■ What you will do
Write out the data exactly, every line included.

■ The records

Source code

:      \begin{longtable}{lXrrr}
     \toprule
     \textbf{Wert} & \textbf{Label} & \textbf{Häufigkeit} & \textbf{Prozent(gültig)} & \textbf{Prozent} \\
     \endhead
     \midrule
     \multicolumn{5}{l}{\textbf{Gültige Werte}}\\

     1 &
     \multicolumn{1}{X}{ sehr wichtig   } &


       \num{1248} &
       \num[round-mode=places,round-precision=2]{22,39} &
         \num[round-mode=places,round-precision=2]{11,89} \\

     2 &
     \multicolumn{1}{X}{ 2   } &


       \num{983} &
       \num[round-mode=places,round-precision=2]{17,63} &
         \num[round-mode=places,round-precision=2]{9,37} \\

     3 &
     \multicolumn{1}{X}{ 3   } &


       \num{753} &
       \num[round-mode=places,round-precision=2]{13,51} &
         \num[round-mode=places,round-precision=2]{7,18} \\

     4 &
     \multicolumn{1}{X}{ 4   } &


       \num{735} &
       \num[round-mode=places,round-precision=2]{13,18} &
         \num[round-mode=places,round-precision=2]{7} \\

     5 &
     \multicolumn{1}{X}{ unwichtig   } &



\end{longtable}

■ Task response
Source code

:      \begin{longtable}{lXrrr}
     \toprule
     \textbf{Wert} & \textbf{Label} & \textbf{Häufigkeit} & \textbf{Prozent(gültig)} & \textbf{Prozent} \\
     \endhead
     \midrule
     \multicolumn{5}{l}{\textbf{Gültige Werte}}\\

     1 &
     \multicolumn{1}{X}{ sehr wichtig   } &


       \num{1248} &
       \num[round-mode=places,round-precision=2]{22,39} &
         \num[round-mode=places,round-precision=2]{11,89} \\

     2 &
     \multicolumn{1}{X}{ 2   } &


       \num{983} &
       \num[round-mode=places,round-precision=2]{17,63} &
         \num[round-mode=places,round-precision=2]{9,37} \\

     3 &
     \multicolumn{1}{X}{ 3   } &


       \num{753} &
       \num[round-mode=places,round-precision=2]{13,51} &
         \num[round-mode=places,round-precision=2]{7,18} \\

     4 &
     \multicolumn{1}{X}{ 4   } &


       \num{735} &
       \num[round-mode=places,round-precision=2]{13,18} &
         \num[round-mode=places,round-precision=2]{7} \\

     5 &
     \multicolumn{1}{X}{ unwichtig   } &



\end{longtable}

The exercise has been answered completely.